I guess I'll say that I've never read anything by Devin Grayson that I've enjoyed. Her run on Nightwing was a marathon of mediocrity and the only reason anyone remembers it is because of some very stupid things Grayson-herself wrote and said (which she has since apologized for). Her Ghost Rider miniseries, "The Hammer Lane", was probably the worst Ghost Rider story I've ever read. And man, Bad Ghost Rider Stories is a pretty competitive field. To take the top spot in THAT challenge should tell you something.
Her chapter in Dimension X isn't heinously awful, but it falls into that well of mediocrity similar to her Nightwing stuff. This story is so very boring to read. And what bugs me is that with a little more finesse, it wouldn't HAVE to be so boring. For example, we have to get the welcoming shpiel explaining how Totus and its semi-sentient plant organisms work TWICE; first when Hakk-R arrives, then when the Turtles arrive. And the explanations aren't truncated, we have to hear the whole biology lesson in full both times. It's wordy and repetitive and drags and drags and drags.
Then there are missed opportunities. The fight with Hakk-R is almost comically short. The Turtles seriously just swat him away like a nuisance in a page and a half. At this point, we've had so many encounters with Hakk-R that I didn't mind the brevity, but the battle is utterly listless and it is the only sequence of action in the entire issue.
Or how about when Mikey gets hit with the hallucinatory pollen? Wouldn't that have been an opportune time for the visuals to get all trippy as Mikey goes bonkers, maybe allowing artist Craig Rousseau to try something fun and engaging? As it is, since there's so little going on in this issue, Rousseau's art is blah the whole way through. But it's hard to blame the guy; he just wasn't given any material to work with. Although he does seem to have been drawing with the wrong dimensions; the tops of several pages are empty and the colorist has to try and finish the image without any pencil lines.
But alright, alright, alright. Something nice to say? Well, Zak and Kala finally, FINALLY get something to say and do. They have been mannequins throughout this whole mini, so it's nice to be reminded that they can think and talk.
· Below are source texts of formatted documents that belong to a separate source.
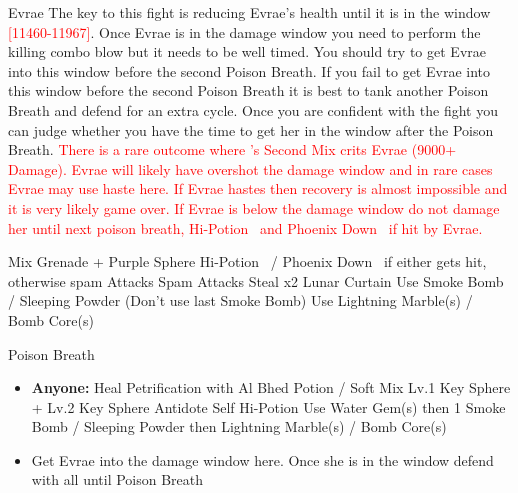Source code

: \begin{battle}[32000]{Evrae}
	The key to this fight is reducing Evrae's health until it is in the window \textcolor{Red}{[11460-11967]}. Once Evrae is in the damage window you need to perform the killing combo blow but it needs to be well timed. You should try to get Evrae into this window before the second Poison Breath. If you fail to get Evrae into this window before the second Poison Breath it is best to tank another Poison Breath and defend for an extra cycle. Once you are confident with the fight you can judge whether you have the time to get her in the window after the Poison Breath.\newline
	\vspace{\baselineskip}
	\textcolor{Red}{There is a rare outcome where \rikku's Second Mix crits Evrae (9000+ Damage). Evrae will likely have overshot the damage window and in rare cases Evrae may use haste here. If Evrae hastes then recovery is almost impossible and it is very likely game over. If Evrae is below the damage window do not damage her until next poison breath, Hi-Potion \auron\ and Phoenix Down \rikku\ if hit by Evrae.}
	\vspace{\baselineskip}
	\begin{itemize}
		\switch{\tidus}{\rikku}
		\rikkuf Mix Grenade + Purple Sphere
		\kimahrif Hi-Potion \auron\ / Phoenix Down \rikku\ if either gets hit, otherwise spam Attacks
		\auronf Spam Attacks
		\rikkuf Steal x2
		\rikkuf Lunar Curtain \auron
		\rikkuf Use Smoke Bomb / Sleeping Powder (Don't use last Smoke Bomb)
		\rikkuf Use Lightning Marble(s) / Bomb Core(s)
	\end{itemize}
	\vspace{\baselineskip}
	\begin{itemize}
		\enemyf Poison Breath
	\end{itemize}
	\vspace{\baselineskip}
	\begin{itemize}
		\switch{\auron}{\tidus}
		\tidusf Phoenix Down \rikku
		\tidusf Phoenix Down \kimahri
		\item \textbf{Anyone:} Heal Petrification with Al Bhed Potion / Soft
		\rikkuf Mix Lv.1 Key Sphere + Lv.2 Key Sphere
		\switch{\tidus}{\auron}
		\auronf Antidote Self
		\kimahrif Hi-Potion \auron
		\rikkuf Use Water Gem(s) then 1 Smoke Bomb / Sleeping Powder then Lightning Marble(s) / Bomb Core(s)
		\item Get Evrae into the damage window here. Once she is in the window defend with all until Poison Breath
	\end{itemize}

\end{battle}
Their subplot with the Malignoid swarm is awarded two pages total in the issue, but at least they get to do something (though Zak is missing his Beatnik lingo). And the Malignoids, too, get an ominous introduction, though you don't get a great look at them, even in the one panel they appear in. I'm assuming they'll come into play later down the line, perhaps during the Trial of Krang arc.
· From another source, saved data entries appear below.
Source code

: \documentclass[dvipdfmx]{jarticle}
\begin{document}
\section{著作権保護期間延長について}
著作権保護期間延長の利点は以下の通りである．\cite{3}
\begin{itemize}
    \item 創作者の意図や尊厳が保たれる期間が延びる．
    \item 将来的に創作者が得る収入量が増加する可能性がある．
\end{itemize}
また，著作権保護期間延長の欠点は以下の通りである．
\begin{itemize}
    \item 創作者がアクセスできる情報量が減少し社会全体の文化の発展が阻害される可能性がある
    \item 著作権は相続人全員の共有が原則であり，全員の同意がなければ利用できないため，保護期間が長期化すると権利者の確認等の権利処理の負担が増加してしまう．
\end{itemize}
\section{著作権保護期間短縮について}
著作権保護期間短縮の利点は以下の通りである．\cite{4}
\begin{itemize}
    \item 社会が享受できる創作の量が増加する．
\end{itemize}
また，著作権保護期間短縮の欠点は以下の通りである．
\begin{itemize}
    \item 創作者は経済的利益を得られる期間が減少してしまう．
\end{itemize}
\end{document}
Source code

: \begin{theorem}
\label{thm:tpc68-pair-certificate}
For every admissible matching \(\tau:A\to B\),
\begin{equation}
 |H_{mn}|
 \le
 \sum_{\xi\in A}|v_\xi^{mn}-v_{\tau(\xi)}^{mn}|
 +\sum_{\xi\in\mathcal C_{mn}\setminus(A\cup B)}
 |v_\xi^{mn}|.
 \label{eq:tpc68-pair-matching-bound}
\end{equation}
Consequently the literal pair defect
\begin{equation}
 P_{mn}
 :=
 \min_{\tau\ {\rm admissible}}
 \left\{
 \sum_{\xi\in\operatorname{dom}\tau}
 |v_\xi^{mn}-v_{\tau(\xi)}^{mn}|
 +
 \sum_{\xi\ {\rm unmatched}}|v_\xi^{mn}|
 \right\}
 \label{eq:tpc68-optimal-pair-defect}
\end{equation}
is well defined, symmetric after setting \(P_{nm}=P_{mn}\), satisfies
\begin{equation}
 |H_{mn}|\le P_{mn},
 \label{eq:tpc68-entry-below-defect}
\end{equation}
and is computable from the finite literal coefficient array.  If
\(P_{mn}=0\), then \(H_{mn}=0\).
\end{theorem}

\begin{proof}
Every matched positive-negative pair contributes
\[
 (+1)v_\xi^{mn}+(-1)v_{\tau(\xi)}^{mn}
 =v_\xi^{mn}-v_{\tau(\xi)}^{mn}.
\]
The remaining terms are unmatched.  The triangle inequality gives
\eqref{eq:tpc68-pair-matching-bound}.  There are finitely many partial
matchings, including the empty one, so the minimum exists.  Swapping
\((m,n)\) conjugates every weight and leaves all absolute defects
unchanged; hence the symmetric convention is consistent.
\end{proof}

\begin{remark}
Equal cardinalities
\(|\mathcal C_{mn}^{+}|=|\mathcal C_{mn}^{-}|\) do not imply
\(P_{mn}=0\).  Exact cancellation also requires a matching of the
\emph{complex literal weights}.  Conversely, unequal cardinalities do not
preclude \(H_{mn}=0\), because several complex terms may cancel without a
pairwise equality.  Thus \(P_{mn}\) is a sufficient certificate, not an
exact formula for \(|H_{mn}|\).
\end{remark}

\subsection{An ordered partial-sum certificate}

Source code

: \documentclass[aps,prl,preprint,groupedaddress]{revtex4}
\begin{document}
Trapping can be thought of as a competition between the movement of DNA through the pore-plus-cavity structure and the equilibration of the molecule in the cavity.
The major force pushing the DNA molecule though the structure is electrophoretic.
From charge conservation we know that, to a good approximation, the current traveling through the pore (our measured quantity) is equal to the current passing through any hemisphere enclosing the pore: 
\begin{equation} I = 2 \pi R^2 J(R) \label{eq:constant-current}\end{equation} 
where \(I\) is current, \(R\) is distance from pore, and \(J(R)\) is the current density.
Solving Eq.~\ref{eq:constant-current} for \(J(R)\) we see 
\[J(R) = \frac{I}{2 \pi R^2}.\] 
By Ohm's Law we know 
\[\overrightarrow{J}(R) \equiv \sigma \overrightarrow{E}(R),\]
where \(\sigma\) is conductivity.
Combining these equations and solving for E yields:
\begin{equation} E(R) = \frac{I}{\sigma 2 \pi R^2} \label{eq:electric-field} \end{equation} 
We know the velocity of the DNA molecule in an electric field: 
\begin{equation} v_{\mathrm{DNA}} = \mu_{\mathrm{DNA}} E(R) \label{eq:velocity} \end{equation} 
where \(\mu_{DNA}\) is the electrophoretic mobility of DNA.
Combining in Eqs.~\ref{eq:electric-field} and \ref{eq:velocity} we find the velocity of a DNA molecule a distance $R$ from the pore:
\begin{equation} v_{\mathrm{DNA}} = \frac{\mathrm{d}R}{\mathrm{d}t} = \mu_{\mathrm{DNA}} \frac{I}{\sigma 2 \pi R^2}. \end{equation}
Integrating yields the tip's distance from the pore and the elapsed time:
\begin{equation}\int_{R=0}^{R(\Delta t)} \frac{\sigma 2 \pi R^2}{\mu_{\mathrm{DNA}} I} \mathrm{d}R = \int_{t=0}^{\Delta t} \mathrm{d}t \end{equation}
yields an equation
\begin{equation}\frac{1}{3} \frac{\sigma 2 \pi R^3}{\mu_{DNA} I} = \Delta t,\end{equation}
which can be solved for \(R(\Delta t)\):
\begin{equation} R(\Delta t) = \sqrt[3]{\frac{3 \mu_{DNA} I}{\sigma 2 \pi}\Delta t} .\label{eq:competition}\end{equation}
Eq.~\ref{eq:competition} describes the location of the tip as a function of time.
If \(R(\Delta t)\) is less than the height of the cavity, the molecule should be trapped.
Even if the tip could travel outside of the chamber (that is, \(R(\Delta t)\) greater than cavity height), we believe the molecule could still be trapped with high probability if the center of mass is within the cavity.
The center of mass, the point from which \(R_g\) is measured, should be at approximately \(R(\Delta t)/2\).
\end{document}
As for the Dimension X miniseries as a whole, I think it has a charm to it that I liked more than otherwise. Bebop and Rocksteady Destroy Everything, last year's weekly miniseries event, was a very different kind of story and you cannot compare it to this year's mini event. B&R was a crazy roadtrip jam-session sort of thing. It was scattered and spontaneous but I liked it for those reasons, even if it was all over the place and intentionally confusing and weird. Dimension X is an episodic anthology. It's paced and arranged like a Saturday morning cartoon. Every issue sets up a done-in-one story and the comedy relief villain (Hakk-R) is sent retreating at the end as the Turtles save the day. Every issue even tries to hammer home a saccharine lesson to the reader (this issue is about family).
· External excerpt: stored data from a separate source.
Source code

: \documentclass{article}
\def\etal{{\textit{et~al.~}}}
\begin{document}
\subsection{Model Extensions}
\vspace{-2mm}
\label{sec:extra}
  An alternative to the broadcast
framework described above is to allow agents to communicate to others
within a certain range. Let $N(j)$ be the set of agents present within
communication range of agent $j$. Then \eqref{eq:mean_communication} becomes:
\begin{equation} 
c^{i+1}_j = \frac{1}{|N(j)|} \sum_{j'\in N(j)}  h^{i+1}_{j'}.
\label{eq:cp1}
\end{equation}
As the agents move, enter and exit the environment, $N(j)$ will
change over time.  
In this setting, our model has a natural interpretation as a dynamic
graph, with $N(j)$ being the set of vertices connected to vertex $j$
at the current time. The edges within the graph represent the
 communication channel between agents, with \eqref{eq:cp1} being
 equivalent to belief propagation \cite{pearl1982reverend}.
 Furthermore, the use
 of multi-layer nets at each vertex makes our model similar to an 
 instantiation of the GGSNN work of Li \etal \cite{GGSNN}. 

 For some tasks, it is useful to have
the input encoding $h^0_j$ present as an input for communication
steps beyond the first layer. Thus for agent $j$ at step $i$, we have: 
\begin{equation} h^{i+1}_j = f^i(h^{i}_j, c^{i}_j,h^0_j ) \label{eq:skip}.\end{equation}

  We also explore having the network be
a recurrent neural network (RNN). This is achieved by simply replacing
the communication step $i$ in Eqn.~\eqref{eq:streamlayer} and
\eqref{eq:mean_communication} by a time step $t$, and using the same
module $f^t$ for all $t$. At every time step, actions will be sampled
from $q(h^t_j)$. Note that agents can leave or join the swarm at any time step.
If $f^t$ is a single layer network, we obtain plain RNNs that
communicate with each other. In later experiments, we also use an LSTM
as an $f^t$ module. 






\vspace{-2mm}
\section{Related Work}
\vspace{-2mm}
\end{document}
It is very formulaic and predictable, but it still led to more hits than duds, I think. We got some cool characters, we got some cool art and the universe was expanded so much more. I suppose my ultimate grievance was with Hakk-R. He was introduced in the main series as this humongously powerful adversary that tossed the Turtles around like they were nothing. Throughout this miniseries, he's gotten his ass handed to him in increasingly embarrassing ways, diluting the threat he once posed. I wonder how he will be portrayed when we see him again in the ongoing series? Will he be back to "untouchable badass" mode, as if this miniseries and his many defeats never happened, or will the ongoing remember that he kinda sucks now? I guess we'll find out in a few weeks.